Planes, A few trains, and certain automobiles

After last year’s travel excitement, I decided this year to not mess around with all that connecting flight garbage and just fly direct in and out of NY JFK airport, and visit my sister in the city. Aside from a minor delay (during which I got to enjoy drinks with Skyler as we crossed paths), my flight went great. JetBlue is so quick, friendly and spot-on with its service, it makes you wonder what the hell all of these other airlines are doing. But of course with a simple plane flight, it must leave room for something else to go wrong. Lo and behold, the NYC Transit strike! I arrived at the airport early Wednesday morning and walked toward the taxi stand not knowing what to expect. What the… ? A short line?! The officer coordinating the taxis asked me where I was going and I said 30th and 1st Ave. “OK, step up here to the front, you’re riding with these two ladies. $30 flat fee each.” Not too bad. That’s about what I’d normally pay to take a cab from the airport. The car was full and the traffic was only a little slow. Police barricades were set up at the key entrance points to the tunnels and bridges onto Manhattan, making sure carpools with 4+ people were the only ones entering. Rush hour was over, so it was smooth sailing. I was the first stop in the city. Pretty painless.

Inside the city it isn’t nearly as bad as a lot of the news coverage makes it sound. People having to walk around does not = apocalypse. Yes it’s cold here, but Northeasterners have dealt with that for centuries.
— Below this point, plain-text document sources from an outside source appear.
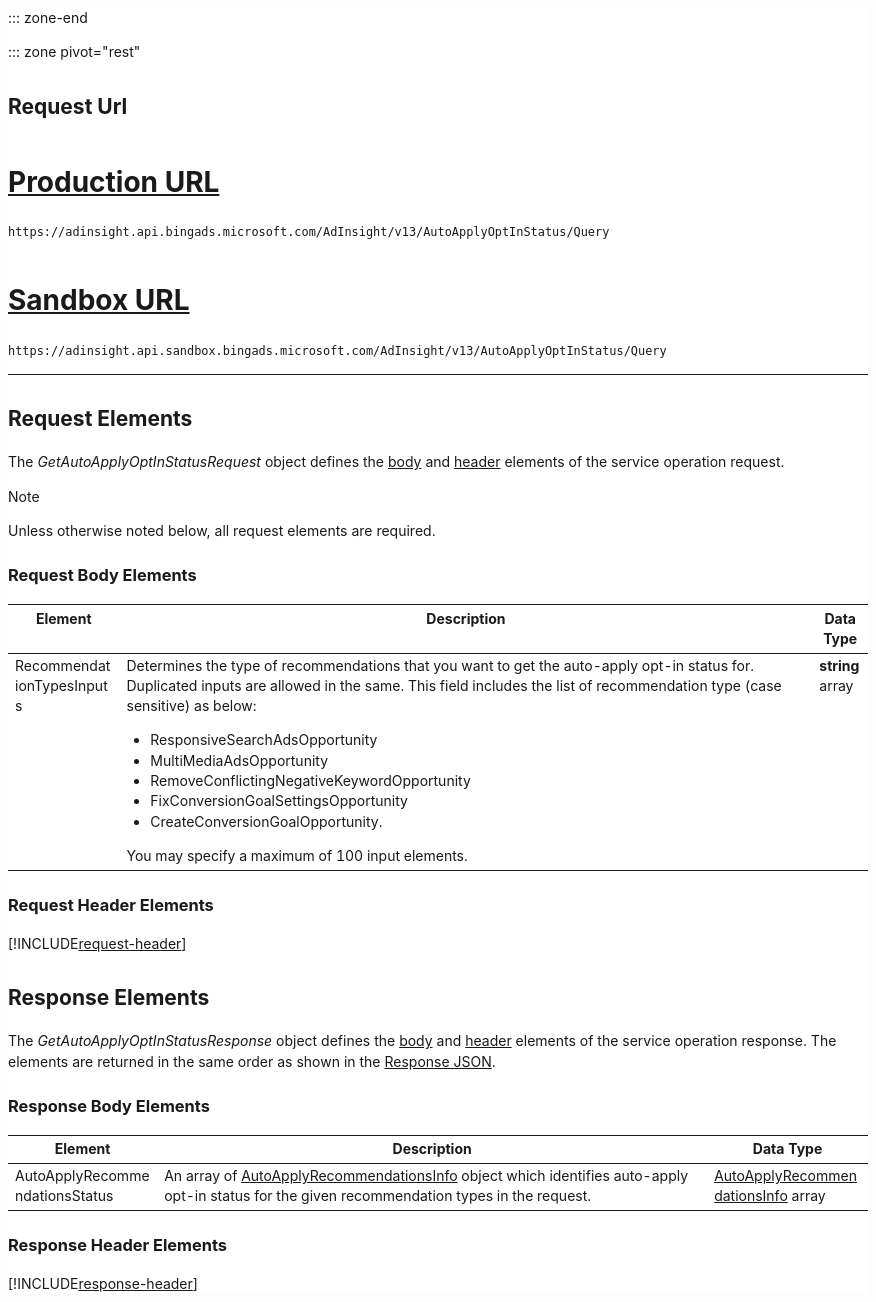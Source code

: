 ::: zone-end

::: zone pivot="rest"

## <a name="url"></a>Request Url

# [Production URL](#tab/prod)

```POST
https://adinsight.api.bingads.microsoft.com/AdInsight/v13/AutoApplyOptInStatus/Query
```

# [Sandbox URL](#tab/sandbox)

```POST
https://adinsight.api.sandbox.bingads.microsoft.com/AdInsight/v13/AutoApplyOptInStatus/Query
```

-----

## <a name="request"></a>Request Elements
The *GetAutoApplyOptInStatusRequest* object defines the [body](#request-body) and [header](#request-header) elements of the service operation request.

> [!NOTE]
> Unless otherwise noted below, all request elements are required.

### <a name="request-body"></a>Request Body Elements

|Element|Description|Data Type|
|-----------|---------------|-------------|
|<a name="recommendationtypesinputs"></a>RecommendationTypesInputs|Determines the type of recommendations that you want to get the auto-apply opt-in status for. Duplicated inputs are allowed in the same. This field includes the list of recommendation type (case sensitive) as below:<ul><li>ResponsiveSearchAdsOpportunity<li>MultiMediaAdsOpportunity<li>RemoveConflictingNegativeKeywordOpportunity<li>FixConversionGoalSettingsOpportunity<li>CreateConversionGoalOpportunity.</li></ul>You may specify a maximum of 100 input elements. |**string** array|

### <a name="request-header"></a>Request Header Elements
[!INCLUDE[request-header](./includes/request-header-rest.md)]

## <a name="response"></a>Response Elements
The *GetAutoApplyOptInStatusResponse* object defines the [body](#response-body) and [header](#response-header) elements of the service operation response. The elements are returned in the same order as shown in the [Response JSON](#response-json).

### <a name="response-body"></a>Response Body Elements

|Element|Description|Data Type|
|-----------|---------------|-------------|
|<a name="autoapplyrecommendationsstatus"></a>AutoApplyRecommendationsStatus|An array of [AutoApplyRecommendationsInfo](autoapplyrecommendationsinfo.md) object which identifies auto-apply opt-in status for the given recommendation types in the request.|[AutoApplyRecommendationsInfo](autoapplyrecommendationsinfo.md) array|

### <a name="response-header"></a>Response Header Elements
[!INCLUDE[response-header](./includes/response-header.md)]
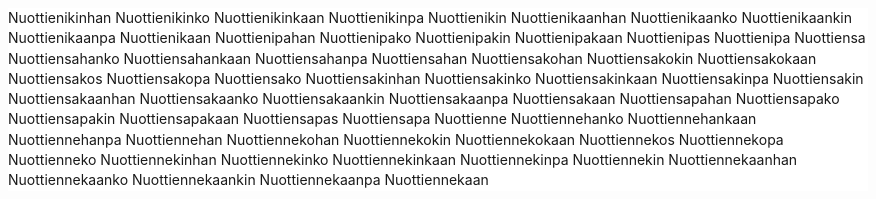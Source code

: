 Nuottienikinhan
Nuottienikinko
Nuottienikinkaan
Nuottienikinpa
Nuottienikin
Nuottienikaanhan
Nuottienikaanko
Nuottienikaankin
Nuottienikaanpa
Nuottienikaan
Nuottienipahan
Nuottienipako
Nuottienipakin
Nuottienipakaan
Nuottienipas
Nuottienipa
Nuottiensa
Nuottiensahanko
Nuottiensahankaan
Nuottiensahanpa
Nuottiensahan
Nuottiensakohan
Nuottiensakokin
Nuottiensakokaan
Nuottiensakos
Nuottiensakopa
Nuottiensako
Nuottiensakinhan
Nuottiensakinko
Nuottiensakinkaan
Nuottiensakinpa
Nuottiensakin
Nuottiensakaanhan
Nuottiensakaanko
Nuottiensakaankin
Nuottiensakaanpa
Nuottiensakaan
Nuottiensapahan
Nuottiensapako
Nuottiensapakin
Nuottiensapakaan
Nuottiensapas
Nuottiensapa
Nuottienne
Nuottiennehanko
Nuottiennehankaan
Nuottiennehanpa
Nuottiennehan
Nuottiennekohan
Nuottiennekokin
Nuottiennekokaan
Nuottiennekos
Nuottiennekopa
Nuottienneko
Nuottiennekinhan
Nuottiennekinko
Nuottiennekinkaan
Nuottiennekinpa
Nuottiennekin
Nuottiennekaanhan
Nuottiennekaanko
Nuottiennekaankin
Nuottiennekaanpa
Nuottiennekaan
It does suck for a number of commuters, but for every angry testimonial I’ve heard, I’ve seen another person saying their commute wasn’t any different (NJ Transit, Metro North, and a few other lines are still running). It’s mostly a pain for those in Brooklyn, Queens, or people who have jobs/homes way uptown/crosstown/downtown. Overall, the streets are much more crowded with vehicles than they normally are, and you see many more bicycles, scooters, rollerblades and of course foot-traffic than you might otherwise. There are also a ton of NYPD at major intersections, where they help coordinate the masses of pedestrians, traffic jams and car-pool taxi fares. The downside is that most of the traffic around is NY natives. The few touristy areas I’ve been so far were eerily empty, especially for 3 days before Christmas. It really is costing the city a LOT. Aside from limiting some of the distance I can travel in the city (I miss the subway), there isn’t much other effect on my experience yet (knock on wood, we tackle Grand Central and Metro North tomorrow). I took a long chilly walk down to Greenwich Village and SoHo yesterday, and today we’re probably headed up to see the holiday glitz of Rockefeller center. My sister’s location is working out nicely, and it’s finally starting to feel like Christmas.